She raises her glass, clinks it against mine, then knocks some of the tequila back as I do the same. A moment later, her face scrunches. “Oh my god, who let me order a double? This tastes like gasoline and regret.” She coughs, fanning her mouth dramatically as she sets the mostly full glass down.
“Have you ever had a tequila shot before?”
“No! I’m a bubbly kind of girl. A white wine fanatic. Why the hell did I order tequila?”
“Probably because of the mismatched slides?”
“They were the only thing Rhonda had—she was my Lyft driver—and they seemed a fair trade for my white satin pumps. Don’t ask why her slides don’t match.”
Ah hell. I can’t resist. “Why don’t they match?”
“I don’t know.” She’s laughing now, soft and genuine. It makes my chest ache in a way I don’t want to think about. “I told you not to ask.”
“For the record, I tried to save you from the double shot,” I remind her.
She narrows her crystal blue eyes. “No. You said,are you sure?”
Damn. Good memory. Still. “I feel like that falls under the tried-to-stop-you umbrella.”
Those eyes turn to slits. “This is not a good moment to say, ‘I told you so.’”
“You started the I-told-you-so-ing.”
“Don’t cross me today, buddy.” But she’s smiling, and so am I.
“Fine.” I drop the teasing, even though she’s so damn cute when she’s smiling. “Let’s get you something else. But whether you’re a bubbly aficionado or not, no champagne, all right?”
“Fair enough,” she says, still hoarse from the scorched earth the tequila left behind. “Let’s go with something that won’t leave me gasping for air or weighed down with even more regret.”
I give her a sympathetic smile. I understand regret—and that the best move is to get the fuck past it. “What’s the least wedding-appropriate drink you can think of?” I ask, eyeing her dress and tiara. “I’m guessing keg beer or a Jell-O shot. Want one of those?”
She wrinkles what is probably the cutest nose I’ve ever seen and shakes her head. “You’re really leaning into the trashy theme here.”
“Just trying to cause some good trouble,” I say innocently.
That seems to spark her interest, and she raises a curious eyebrow. “Are you a troublemaker, Tyler?”
“Maybe I was. Back in the day,” I say.
Her lips shift in amusement. “Think you’ve still got it in you?”
“Those are fighting words.” I drum my fingers on the counter. “How about trouble in the form of a spicy margarita? Can you handle the heat?”
Her smile falters for just a second, as if I’d asked about more than a drink. “I don’t even know.”

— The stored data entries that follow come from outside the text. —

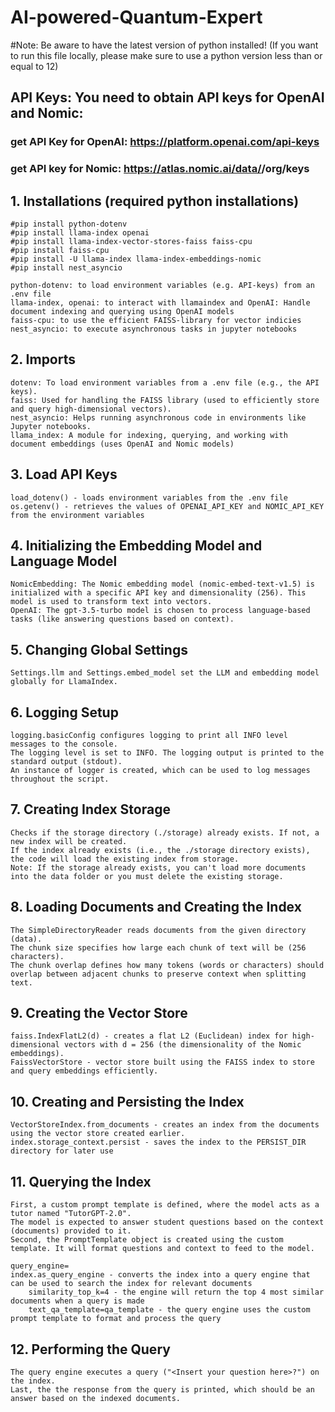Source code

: # AI-powered-Quantum-Expert

#Note: Be aware to have the latest version of python installed! (If you want to run this file locally, please make sure to use a python version less than or equal to 12)
## API Keys: You need to obtain API keys for OpenAI and Nomic:
### get API Key for OpenAI: https://platform.openai.com/api-keys
### get API key for Nomic: https://atlas.nomic.ai/data/<username>/org/keys

## 1. Installations (required python installations)
    #pip install python-dotenv 
    #pip install llama-index openai
    #pip install llama-index-vector-stores-faiss faiss-cpu
    #pip install faiss-cpu
    #pip install -U llama-index llama-index-embeddings-nomic
    #pip install nest_asyncio

    python-dotenv: to load environment variables (e.g. API-keys) from an .env file
    llama-index, openai: to interact with llamaindex and OpenAI: Handle document indexing and querying using OpenAI models
    faiss-cpu: to use the efficient FAISS-library for vector indicies
    nest_asyncio: to execute asynchronous tasks in jupyter notebooks

## 2. Imports
    dotenv: To load environment variables from a .env file (e.g., the API keys).
    faiss: Used for handling the FAISS library (used to efficiently store and query high-dimensional vectors).
    nest_asyncio: Helps running asynchronous code in environments like Jupyter notebooks.
    llama_index: A module for indexing, querying, and working with document embeddings (uses OpenAI and Nomic models)

## 3. Load API Keys
    load_dotenv() - loads environment variables from the .env file
    os.getenv() - retrieves the values of OPENAI_API_KEY and NOMIC_API_KEY from the environment variables

## 4. Initializing the Embedding Model and Language Model
    NomicEmbedding: The Nomic embedding model (nomic-embed-text-v1.5) is initialized with a specific API key and dimensionality (256). This model is used to transform text into vectors.
    OpenAI: The gpt-3.5-turbo model is chosen to process language-based tasks (like answering questions based on context).

## 5. Changing Global Settings
    Settings.llm and Settings.embed_model set the LLM and embedding model globally for LlamaIndex.

## 6. Logging Setup
    logging.basicConfig configures logging to print all INFO level messages to the console. 
    The logging level is set to INFO. The logging output is printed to the standard output (stdout).
    An instance of logger is created, which can be used to log messages throughout the script.

## 7. Creating Index Storage
    Checks if the storage directory (./storage) already exists. If not, a new index will be created.
    If the index already exists (i.e., the ./storage directory exists), the code will load the existing index from storage.
    Note: If the storage already exists, you can't load more documents into the data folder or you must delete the existing storage.

## 8. Loading Documents and Creating the Index
    The SimpleDirectoryReader reads documents from the given directory (data).
    The chunk size specifies how large each chunk of text will be (256 characters).
    The chunk overlap defines how many tokens (words or characters) should overlap between adjacent chunks to preserve context when splitting text.

## 9. Creating the Vector Store
    faiss.IndexFlatL2(d) - creates a flat L2 (Euclidean) index for high-dimensional vectors with d = 256 (the dimensionality of the Nomic embeddings).
    FaissVectorStore - vector store built using the FAISS index to store and query embeddings efficiently.

## 10. Creating and Persisting the Index
    VectorStoreIndex.from_documents - creates an index from the documents using the vector store created earlier.
    index.storage_context.persist - saves the index to the PERSIST_DIR directory for later use

## 11. Querying the Index
    First, a custom prompt template is defined, where the model acts as a tutor named "TutorGPT-2.0". 
    The model is expected to answer student questions based on the context (documents) provided to it.
    Second, the PromptTemplate object is created using the custom template. It will format questions and context to feed to the model.

    query_engine=
    index.as_query_engine - converts the index into a query engine that can be used to search the index for relevant documents
        similarity_top_k=4 - the engine will return the top 4 most similar documents when a query is made
        text_qa_template=qa_template - the query engine uses the custom prompt template to format and process the query

## 12. Performing the Query
    The query engine executes a query ("<Insert your question here>?") on the index.
    Last, the the response from the query is printed, which should be an answer based on the indexed documents.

Her blue eyes flicker with something deeper—with uncertainty, maybe, or a vulnerability she’s trying to hide. Or possibly…interest. Since for a moment her gaze lingers on me, roams over me, like she’s trying to figure something out.
Like what she wants me to do to her tonight?
What the fuck?
That is not a thought I should be entertaining. Too bad my lust-struck mind is already running away with the image, imagining what could have been if she wasn’t wearing that damn ring.Not today, brain. Stand down.
“Let’s find out,” I say, as I resume the role of runaway-bride wingman. I change her order, and when the bartender returns with the margarita, we toast again, her with her cocktail, me with my lager, which—as Ike promised—is incredibly good.
“To the opposite of today.”
“The opposite,” she echoes, her gaze…curious. But I don’t want to read into it even though I want to read everything into it. I have ever since I first laid eyes on her last fall when she stepped onto the ice at the Sea Dogs arena during intermission in one of our games. She performed a routine that captivated the crowd and, well, me. I watched it from the tunnel, even though I was supposed to be in the locker room. But Sabrina was impossible to look away from. She’s impossible to look away from, too, when she coaches my kid.